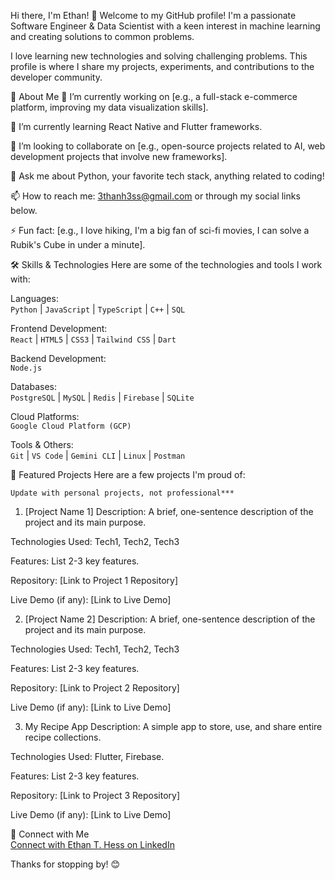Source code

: Hi there, I'm Ethan! 👋
Welcome to my GitHub profile! I'm a passionate Software Engineer & Data Scientist with a keen interest in machine learning and creating solutions to common problems.

I love learning new technologies and solving challenging problems. This profile is where I share my projects, experiments, and contributions to the developer community.

🚀 About Me
🔭 I’m currently working on [e.g., a full-stack e-commerce platform, improving my data visualization skills].

🌱 I’m currently learning React Native and Flutter frameworks.

👯 I’m looking to collaborate on [e.g., open-source projects related to AI, web development projects that involve new frameworks].

💬 Ask me about Python, your favorite tech stack, anything related to coding!

📫 How to reach me: 3thanh3ss@gmail.com or through my social links below.

⚡ Fun fact: [e.g., I love hiking, I'm a big fan of sci-fi movies, I can solve a Rubik's Cube in under a minute].

🛠️ Skills & Technologies
Here are some of the technologies and tools I work with:

Languages:  
`Python` | `JavaScript` | `TypeScript` | `C++` | `SQL`  

Frontend Development:  
`React` | `HTML5` | `CSS3` | `Tailwind CSS` | `Dart`  

Backend Development:  
`Node.js`  

Databases:  
`PostgreSQL` | `MySQL` | `Redis` | `Firebase` | `SQLite`  

Cloud Platforms:  
`Google Cloud Platform (GCP)`  

Tools & Others:  
`Git` | `VS Code` | `Gemini CLI` | `Linux` | `Postman`  

🌟 Featured Projects
Here are a few projects I'm proud of:

`Update with personal projects, not professional***`

1. [Project Name 1]
Description: A brief, one-sentence description of the project and its main purpose.

Technologies Used: Tech1, Tech2, Tech3

Features: List 2-3 key features.

Repository: [Link to Project 1 Repository]

Live Demo (if any): [Link to Live Demo]

2. [Project Name 2]
Description: A brief, one-sentence description of the project and its main purpose.

Technologies Used: Tech1, Tech2, Tech3

Features: List 2-3 key features.

Repository: [Link to Project 2 Repository]

Live Demo (if any): [Link to Live Demo]

3. My Recipe App
Description: A simple app to store, use, and share entire recipe collections.

Technologies Used: Flutter, Firebase.

Features: List 2-3 key features.

Repository: [Link to Project 3 Repository]

Live Demo (if any): [Link to Live Demo]

🤝 Connect with Me  
[Connect with Ethan T. Hess on LinkedIn](https://www.linkedin.com/in/ethan-t-hess/)  
  
Thanks for stopping by! 😊
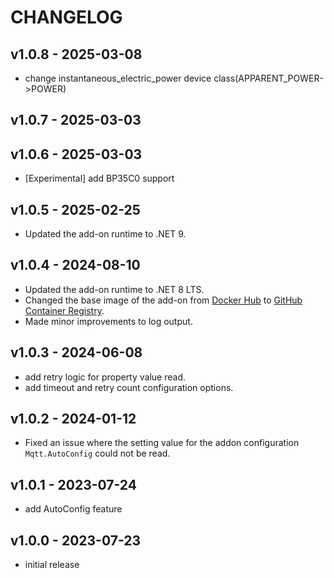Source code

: # CHANGELOG

## v1.0.8 - 2025-03-08
- change instantaneous_electric_power device class(APPARENT_POWER->POWER)

## v1.0.7 - 2025-03-03
## v1.0.6 - 2025-03-03

- [Experimental] add BP35C0 support

## v1.0.5 - 2025-02-25

- Updated the add-on runtime to .NET 9.

## v1.0.4 - 2024-08-10

- Updated the add-on runtime to .NET 8 LTS.
- Changed the base image of the add-on from [Docker Hub](https://hub.docker.com/r/homeassistant/amd64-base/tags) to [GitHub Container Registry](https://github.com/home-assistant/docker-base/pkgs/container/amd64-base).
- Made minor improvements to log output.

## v1.0.3 - 2024-06-08

- add retry logic for property value read.
- add timeout and retry count configuration options.

## v1.0.2 - 2024-01-12

- Fixed an issue where the setting value for the addon configuration `Mqtt.AutoConfig` could not be read.

## v1.0.1 - 2023-07-24

- add AutoConfig feature

## v1.0.0 - 2023-07-23

- initial release
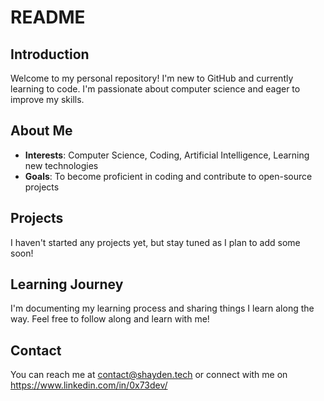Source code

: # README

## Introduction
Welcome to my personal repository! I'm new to GitHub and currently learning to code. I'm passionate about computer science and eager to improve my skills.

## About Me
- **Interests**: Computer Science, Coding, Artificial Intelligence, Learning new technologies
- **Goals**: To become proficient in coding and contribute to open-source projects

## Projects
I haven't started any projects yet, but stay tuned as I plan to add some soon!

## Learning Journey
I'm documenting my learning process and sharing things I learn along the way. Feel free to follow along and learn with me!

## Contact
You can reach me at contact@shayden.tech or connect with me on https://www.linkedin.com/in/0x73dev/
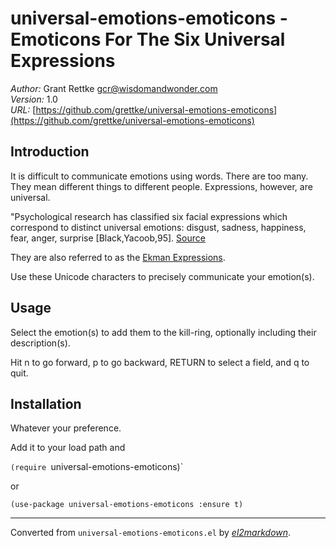 # universal-emotions-emoticons - Emoticons For The Six Universal Expressions

*Author:* Grant Rettke <gcr@wisdomandwonder.com><br>
*Version:* 1.0<br>
*URL:* [https://github.com/grettke/universal-emotions-emoticons](https://github.com/grettke/universal-emotions-emoticons)<br>

## Introduction

It is difficult to communicate emotions using words. There are too many.
They mean different things to different people. Expressions, however,
are universal.

"Psychological research has classified six facial expressions which
correspond to distinct universal emotions: disgust, sadness, happiness,
fear, anger, surprise [Black,Yacoob,95]. [Source](https://people.ece.cornell.edu/land/OldStudentProjects/cs490-95to96/HJKIM/emotions.html)

They are also referred to as the [Ekman Expressions](https://www.paulekman.com/universal-facial-expressions/).

Use these Unicode characters to precisely communicate your emotion(s).

## Usage

Select the emotion(s) to add them to the kill-ring, optionally including
their description(s).

Hit n to go forward, p to go backward, RETURN to select a field,
and q to quit.

## Installation

Whatever your preference.

Add it to your load path and

`(require `universal-emotions-emoticons)`

or

`(use-package universal-emotions-emoticons :ensure t)`


---
Converted from `universal-emotions-emoticons.el` by [*el2markdown*](https://github.com/Lindydancer/el2markdown).
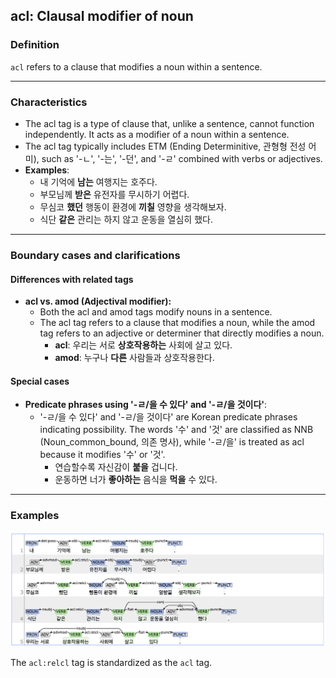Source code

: ## acl: Clausal modifier of noun

### Definition
`acl` refers to a clause that modifies a noun within a sentence.

---

### Characteristics
- The acl tag is a type of clause that, unlike a sentence, cannot function independently. It acts as a modifier of a noun within a sentence.
- The acl tag typically includes ETM (Ending Determinitive, 관형형 전성 어미), such as '-ㄴ', '-는', '-던', and '-ㄹ' combined with verbs or adjectives.
- **Examples**:
    - 내 기억에 **남는** 여행지는 호주다.
    - 부모님께 **받은** 유전자를 무시하기 어렵다.
    - 무심코 **했던** 행동이 환경에 **끼칠** 영향을 생각해보자.
    - 식단 **같은** 관리는 하지 않고 운동을 열심히 했다.

---

### Boundary cases and clarifications

#### Differences with related tags
- **acl vs. amod (Adjectival modifier):**  
    - Both the acl and amod tags modify nouns in a sentence.
    - The acl tag refers to a clause that modifies a noun, while the amod tag refers to an adjective or determiner that directly modifies a noun.
        - **acl**: 우리는 서로 **상호작용하는** 사회에 살고 있다.
        - **amod**: 누구나 **다른** 사람들과 상호작용한다.

#### Special cases
- **Predicate phrases using '-ㄹ/을 수 있다' and '-ㄹ/을 것이다'**:  
    - '-ㄹ/을 수 있다' and '-ㄹ/을 것이다' are Korean predicate phrases indicating possibility. The words '수' and '것' are classified as NNB (Noun_common_bound, 의존 명사), while '-ㄹ/을' is treated as acl because it modifies '수' or '것'.
        - 연습할수록 자신감이 **붙을** 겁니다.
        - 운동하면 너가 **좋아하는** 음식을 **먹을** 수 있다.

---

### Examples
![acl Example](acl.png)

The `acl:relcl` tag is standardized as the `acl` tag.

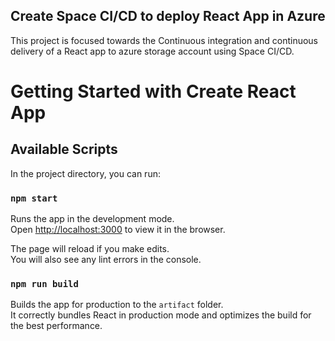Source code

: ## Create Space CI/CD to deploy React App in Azure

This project is focused towards the Continuous integration and continuous delivery of a React app to azure storage account using Space CI/CD.

# Getting Started with Create React App
## Available Scripts

In the project directory, you can run:

### `npm start`

Runs the app in the development mode.\
Open [http://localhost:3000](http://localhost:3000) to view it in the browser.

The page will reload if you make edits.\
You will also see any lint errors in the console.

### `npm run build`

Builds the app for production to the `artifact` folder.\
It correctly bundles React in production mode and optimizes the build for the best performance.
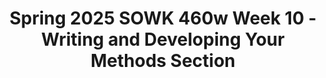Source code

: ---
layout: single_embed_slide
title: "Spring 2025 SOWK 460w Week 10 - Writing and Developing Your Methods Section"
presentation_id: 9keqzD
slides:
  - slide_name: ../deck-9keqzD-large-0.jpeg
    slide_thumbnail: ../deck-9keqzD-thumb-0.jpeg
    slide_alt: "The image shows a stepwise diagram illustrating a process. Steps labeled 'Research Question,' 'Methodology,' 'Data Collection,' and 'Analysis' connect by a dotted curved line. Text: 'Writing and Developing YOUR METHODS SECTION' and Jacob Campbell, PhD LICSW, Heritage University. Additional text includes: 'Spring 2023' and 'SOWK 460w Week 10.'"
  - slide_name: ../deck-9keqzD-large-1.jpeg
    slide_thumbnail: ../deck-9keqzD-thumb-1.jpeg
    slide_alt: "Presentation slide listing activities for a workshop. Text reads: 'AGENDA Week 10 for SOWK 460w. Logic Model Peer Review, Research article activity, Discussion and tips regarding writing your methods section, Time to work in your groups.'"
  - slide_name: ../deck-9keqzD-large-2.jpeg
    slide_thumbnail: ../deck-9keqzD-thumb-2.jpeg
    slide_alt: "A presentation slide features a 'Peer Review Logic Model' table. Columns include stages: Initial, Emerging, Developed, Highly Developed, with criteria like Visual Clarity, Resources. Includes instructions to 'Submit notes in the MyHeritage Forum.'"
  - slide_name: ../deck-9keqzD-large-3.jpeg
    slide_thumbnail: ../deck-9keqzD-thumb-3.jpeg
    slide_alt: "The slide features a document titled 'Research Article Activity' with a brief introduction to finding articles for a paper. It references the APA Style website. Link: https://apastyle.apa.org/instructional-aids/apa-style-research-activity.pdf"
  - slide_name: ../deck-9keqzD-large-4.jpeg
    slide_thumbnail: ../deck-9keqzD-thumb-4.jpeg
    slide_alt: "Title text asks, 'Why does the methods section matter?' Bullet points state: 'Make the study reproducible,' 'It helps clarify and understand the results,' and 'Establishes the credibility of the research being reported.'"
  - slide_name: ../deck-9keqzD-large-5.jpeg
    slide_thumbnail: ../deck-9keqzD-thumb-5.jpeg
    slide_alt: "Four colored ovals present tips for a method section: replicate future study needs, adhere to ethical standards, dual purpose of understanding/replication, use visual aids for clarity. Title: 'CONSIDERATION FOR YOUR METHOD SECTION.' (PLOS, n.d.)."
  - slide_name: ../deck-9keqzD-large-6.jpeg
    slide_thumbnail: ../deck-9keqzD-thumb-6.jpeg
    slide_alt: "A large number '3' labeled 'Examples' introduces the slide. The main text reads 'Review the Methods Section.' Bullet points ask about noticing, learning from, and applying insights from methods sections."
  - slide_name: ../deck-9keqzD-large-7.jpeg
    slide_thumbnail: ../deck-9keqzD-thumb-7.jpeg
    slide_alt: "Slide displays text tips for writing methods: 'Use first-person pronouns, Write using past tense, Be precise and concise, Capture changes to protocols, Include ethical framework, Consider active versus passive voice.'"
  - slide_name: ../deck-9keqzD-large-8.jpeg
    slide_thumbnail: ../deck-9keqzD-thumb-8.jpeg
    slide_alt: "Slide text explains first-person pronoun usage in academic writing. It mentions APA guide recommendations for methods or personal reactions and includes a link: https://apastyle.apa.org/style-grammar-guidelines/grammar/first-person-pronouns."
  - slide_name: ../deck-9keqzD-large-9.jpeg
    slide_thumbnail: ../deck-9keqzD-thumb-9.jpeg
    slide_alt: "Chart illustrating verb tense usage: 'wrote' in past (highlighted), 'write' in present, and 'will write' in future. Text advises consistent verb tense for clarity. 'USE PAST TENSE' is emphasized. Link: [https://apastyle.apa.org/style-grammar-guidelines/grammar/verb-tense](https://apastyle.apa.org/style-grammar-guidelines/grammar/verb-tense)"
  - slide_name: ../deck-9keqzD-large-10.jpeg
    slide_thumbnail: ../deck-9keqzD-thumb-10.jpeg
    slide_alt: "Text advises precision and conciseness in writing methods. Surrounding context includes a target icon on the right. Key phrases: 'Encourage precision and conciseness,' 'BE PRECISE AND CONCISE,' and '(PLOS, n.d.).'"
  - slide_name: ../deck-9keqzD-large-11.jpeg
    slide_thumbnail: ../deck-9keqzD-thumb-11.jpeg
    slide_alt: "A magnifying glass encircles scales of justice. Text states: 'Transparency between what you planned to do and what you actually implemented. Capture changes to protocols' followed by '(PLOS, n.d.).'"
  - slide_name: ../deck-9keqzD-large-12.jpeg
    slide_thumbnail: ../deck-9keqzD-thumb-12.jpeg
    slide_alt: "Text reads: 'THE METHODS SECTION IS WHERE YOU CAN DISCUSS HOW YOU HANDLED YOUR EVALUATION ETHICALLY. Tips for Writing Your Methods: INCLUDE ETHICAL FRAMEWORK.' Image shows scales of justice on left."
  - slide_name: ../deck-9keqzD-large-13.jpeg
    slide_thumbnail: ../deck-9keqzD-thumb-13.jpeg
    slide_alt: "Slide features text on using active vs. passive voice. Includes 'Complete Worksheet' button, definitions, examples, and links: https://apastyle.apa.org/instructional-aids/active-voice.pdf and https://apastyle.apa.org/style-grammar-guidelines/grammar/active-passive-voice."
  - slide_name: ../deck-9keqzD-large-14.jpeg
    slide_thumbnail: ../deck-9keqzD-thumb-14.jpeg
    slide_alt: "Slide with text listing questions related to data collection decisions, including data source, collection methods, sampling, and instrument reliability, under the heading 'DIRECTION IN THE TEMPLATE.'"
  - slide_name: ../deck-9keqzD-large-15.jpeg
    slide_thumbnail: ../deck-9keqzD-thumb-15.jpeg
    slide_alt: "Clock illustration displays time, positioned left; text 'GROUP WORK TIME' in bold yellow on the right; teal background framed by yellow lines on top and bottom."
---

■ Problem description ■
Find the string "advises" in the data. Report each line it appears in.

■ Expected answer ■
    slide_alt: "Chart illustrating verb tense usage: 'wrote' in past (highlighted), 'write' in present, and 'will write' in future. Text advises consistent verb tense for clarity. 'USE PAST TENSE' is emphasized. Link: [https://apastyle.apa.org/style-grammar-guidelines/grammar/verb-tense](https://apastyle.apa.org/style-grammar-guidelines/grammar/verb-tense)"
    slide_alt: "Text advises precision and conciseness in writing methods. Surrounding context includes a target icon on the right. Key phrases: 'Encourage precision and conciseness,' 'BE PRECISE AND CONCISE,' and '(PLOS, n.d.).'"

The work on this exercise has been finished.